I played for a good 5 hours today with a small group of about seven people from PYJO at a farmers market out in some suburb. That's about at utterly exhausting as it gets, but incredibly fun.

After learning that FreeGeek gave me the wrong timeslot for my appointment, I got rather annoyed and walked across the river to the Powell's Technical Bookstore. I was killing time before I needed to meet up with my mom to eat some food, and I started reading an interesting section on electricity and relativity from an electrodynamics textbook. Although I forget a few of the exact details of the derivation, the section basically derived the electric field for a charge moving in an ideal, conducting cylinder of charge density = 0. By then using certain information about the time dilation and transverse momentum, it is possible to derive the existence of the magnetic field. While I have long known of the interconnectedness of electric and magnetic fields, this derivation was particularly elegant and gave mathematical illumination to this sometimes nebulous connection. I think it may have even restored my flagging interest in physics. At least I can glimpse a faint mirage of light at the end of the tunnel, while I monotonously recapitulate basic electrostatics yet again in class.

6 Comments

Me said:

Congratulations?

Jon said:

You should get into electrical circuits. If you ever liked playing with Legos then building stuff is just a big step up. That's what got me more interested in EE versus physics and I think I'll have more fun in that area.

Me said:

How do you have wars with electrical circuits???

Me said:

Adam, if you authored a math textbook, would you dedicate it?

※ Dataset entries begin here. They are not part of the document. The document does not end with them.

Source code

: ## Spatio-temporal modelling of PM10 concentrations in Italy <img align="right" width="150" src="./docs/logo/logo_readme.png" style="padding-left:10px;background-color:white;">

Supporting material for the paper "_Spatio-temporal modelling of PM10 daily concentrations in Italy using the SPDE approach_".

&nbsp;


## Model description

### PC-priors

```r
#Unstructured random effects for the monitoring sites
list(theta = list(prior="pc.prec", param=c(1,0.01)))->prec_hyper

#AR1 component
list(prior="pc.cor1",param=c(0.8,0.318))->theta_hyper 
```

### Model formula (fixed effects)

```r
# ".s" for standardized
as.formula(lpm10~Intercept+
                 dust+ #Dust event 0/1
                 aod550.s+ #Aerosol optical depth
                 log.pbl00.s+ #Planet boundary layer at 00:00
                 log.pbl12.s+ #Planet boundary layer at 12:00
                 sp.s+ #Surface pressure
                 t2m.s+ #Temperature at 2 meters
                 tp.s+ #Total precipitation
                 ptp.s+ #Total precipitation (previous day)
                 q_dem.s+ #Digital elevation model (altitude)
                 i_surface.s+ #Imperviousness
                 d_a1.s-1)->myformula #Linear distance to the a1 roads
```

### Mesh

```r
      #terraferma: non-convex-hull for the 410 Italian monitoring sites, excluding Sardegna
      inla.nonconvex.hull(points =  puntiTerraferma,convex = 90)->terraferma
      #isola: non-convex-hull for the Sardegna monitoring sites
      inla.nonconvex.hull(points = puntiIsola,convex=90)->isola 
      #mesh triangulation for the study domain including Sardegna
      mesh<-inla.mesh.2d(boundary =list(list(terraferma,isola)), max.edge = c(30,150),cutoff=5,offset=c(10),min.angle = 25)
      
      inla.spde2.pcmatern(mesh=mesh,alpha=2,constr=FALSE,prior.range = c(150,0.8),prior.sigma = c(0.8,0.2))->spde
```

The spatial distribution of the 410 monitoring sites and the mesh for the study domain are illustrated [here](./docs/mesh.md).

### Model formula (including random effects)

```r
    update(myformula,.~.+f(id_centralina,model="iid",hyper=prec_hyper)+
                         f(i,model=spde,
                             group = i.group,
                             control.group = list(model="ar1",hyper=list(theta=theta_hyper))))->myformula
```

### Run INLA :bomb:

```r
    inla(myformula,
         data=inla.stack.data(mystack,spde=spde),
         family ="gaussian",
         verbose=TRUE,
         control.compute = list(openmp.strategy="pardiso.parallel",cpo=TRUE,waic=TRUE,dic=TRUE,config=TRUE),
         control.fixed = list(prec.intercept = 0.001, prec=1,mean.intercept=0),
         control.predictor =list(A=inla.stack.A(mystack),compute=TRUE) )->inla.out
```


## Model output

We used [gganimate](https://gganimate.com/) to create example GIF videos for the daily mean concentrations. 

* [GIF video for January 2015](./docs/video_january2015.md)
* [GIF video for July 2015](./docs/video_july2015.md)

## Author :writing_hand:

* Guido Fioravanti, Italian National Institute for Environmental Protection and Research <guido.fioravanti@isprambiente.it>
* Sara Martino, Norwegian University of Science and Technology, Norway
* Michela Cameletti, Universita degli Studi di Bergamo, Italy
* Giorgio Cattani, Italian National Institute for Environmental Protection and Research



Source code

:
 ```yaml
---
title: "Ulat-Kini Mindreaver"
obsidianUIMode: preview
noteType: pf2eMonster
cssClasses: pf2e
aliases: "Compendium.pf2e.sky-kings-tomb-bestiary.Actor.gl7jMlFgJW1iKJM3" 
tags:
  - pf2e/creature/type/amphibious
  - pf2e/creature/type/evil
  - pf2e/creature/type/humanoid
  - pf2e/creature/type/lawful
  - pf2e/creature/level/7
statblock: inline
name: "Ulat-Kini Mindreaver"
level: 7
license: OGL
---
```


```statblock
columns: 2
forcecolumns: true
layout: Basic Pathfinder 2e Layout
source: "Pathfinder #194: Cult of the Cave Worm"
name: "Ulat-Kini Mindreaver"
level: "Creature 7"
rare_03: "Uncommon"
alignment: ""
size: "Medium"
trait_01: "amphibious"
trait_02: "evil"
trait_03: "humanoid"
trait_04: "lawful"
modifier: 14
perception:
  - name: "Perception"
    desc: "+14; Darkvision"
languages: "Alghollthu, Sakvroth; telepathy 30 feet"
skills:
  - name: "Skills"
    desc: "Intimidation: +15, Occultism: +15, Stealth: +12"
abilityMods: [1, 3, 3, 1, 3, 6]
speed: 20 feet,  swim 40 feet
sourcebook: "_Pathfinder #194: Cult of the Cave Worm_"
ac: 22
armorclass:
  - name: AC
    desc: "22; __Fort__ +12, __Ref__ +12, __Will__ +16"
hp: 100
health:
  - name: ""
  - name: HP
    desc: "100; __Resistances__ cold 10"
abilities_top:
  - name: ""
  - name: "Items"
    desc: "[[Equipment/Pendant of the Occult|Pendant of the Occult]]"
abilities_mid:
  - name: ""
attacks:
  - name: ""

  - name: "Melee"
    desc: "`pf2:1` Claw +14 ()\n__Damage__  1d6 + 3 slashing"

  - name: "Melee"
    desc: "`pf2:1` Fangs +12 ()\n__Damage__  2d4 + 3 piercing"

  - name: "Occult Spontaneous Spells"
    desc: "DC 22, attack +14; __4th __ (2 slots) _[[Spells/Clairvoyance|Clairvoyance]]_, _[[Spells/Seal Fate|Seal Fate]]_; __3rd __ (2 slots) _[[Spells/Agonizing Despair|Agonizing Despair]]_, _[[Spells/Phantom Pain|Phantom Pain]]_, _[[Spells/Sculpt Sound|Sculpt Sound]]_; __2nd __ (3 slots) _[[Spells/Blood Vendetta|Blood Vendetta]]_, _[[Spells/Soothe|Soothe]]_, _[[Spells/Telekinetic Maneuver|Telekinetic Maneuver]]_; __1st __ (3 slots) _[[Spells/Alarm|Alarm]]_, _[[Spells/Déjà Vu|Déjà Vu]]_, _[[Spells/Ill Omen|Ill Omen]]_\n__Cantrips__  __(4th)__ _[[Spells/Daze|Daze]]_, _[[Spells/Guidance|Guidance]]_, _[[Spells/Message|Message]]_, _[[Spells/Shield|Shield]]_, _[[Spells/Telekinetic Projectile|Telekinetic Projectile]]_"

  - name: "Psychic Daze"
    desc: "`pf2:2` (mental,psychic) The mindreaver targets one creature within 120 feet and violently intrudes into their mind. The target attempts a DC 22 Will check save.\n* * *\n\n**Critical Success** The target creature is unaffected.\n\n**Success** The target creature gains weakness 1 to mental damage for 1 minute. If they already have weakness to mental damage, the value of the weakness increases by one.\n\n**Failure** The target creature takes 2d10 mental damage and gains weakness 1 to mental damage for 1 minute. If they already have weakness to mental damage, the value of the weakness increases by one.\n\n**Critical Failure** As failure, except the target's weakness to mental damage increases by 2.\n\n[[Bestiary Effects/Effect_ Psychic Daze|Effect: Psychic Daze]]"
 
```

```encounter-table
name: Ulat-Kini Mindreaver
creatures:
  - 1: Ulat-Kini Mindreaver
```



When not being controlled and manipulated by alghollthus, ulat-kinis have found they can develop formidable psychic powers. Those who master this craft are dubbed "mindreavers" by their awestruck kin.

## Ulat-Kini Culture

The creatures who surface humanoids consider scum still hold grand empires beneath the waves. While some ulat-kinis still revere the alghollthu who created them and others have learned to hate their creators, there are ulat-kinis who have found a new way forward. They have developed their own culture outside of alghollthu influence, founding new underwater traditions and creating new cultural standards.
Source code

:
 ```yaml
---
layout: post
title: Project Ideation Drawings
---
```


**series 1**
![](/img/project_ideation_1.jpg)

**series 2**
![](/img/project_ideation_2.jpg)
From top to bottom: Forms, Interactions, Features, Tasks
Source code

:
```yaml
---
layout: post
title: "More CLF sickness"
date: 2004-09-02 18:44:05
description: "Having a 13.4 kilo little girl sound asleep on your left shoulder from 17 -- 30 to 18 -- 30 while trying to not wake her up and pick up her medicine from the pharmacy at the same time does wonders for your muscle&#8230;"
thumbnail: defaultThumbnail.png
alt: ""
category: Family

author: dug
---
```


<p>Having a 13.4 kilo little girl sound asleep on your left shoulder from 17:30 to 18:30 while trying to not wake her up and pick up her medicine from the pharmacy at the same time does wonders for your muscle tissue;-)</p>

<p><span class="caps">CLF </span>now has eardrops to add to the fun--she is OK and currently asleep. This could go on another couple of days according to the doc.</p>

My new book for applied linear algebra has a dedication by each author and I think it's utterly meaningless. Who would even want a textbook dedicated to her?

Me said:

Now I actually have a relevant question: have any of you found colleges that waive the application fee or don't have one? I have discovered a few colleges that waive the fee if applied to by December 1st. However, none have required essays; I'm guessing they just plug and chug statistics.

Molly said:

Carleton and Lewis and Clark waive the application fee when one applys online, and it doesn't have to be by Dec. 1. They do require essays though. I think they are just trying to encourage the online app.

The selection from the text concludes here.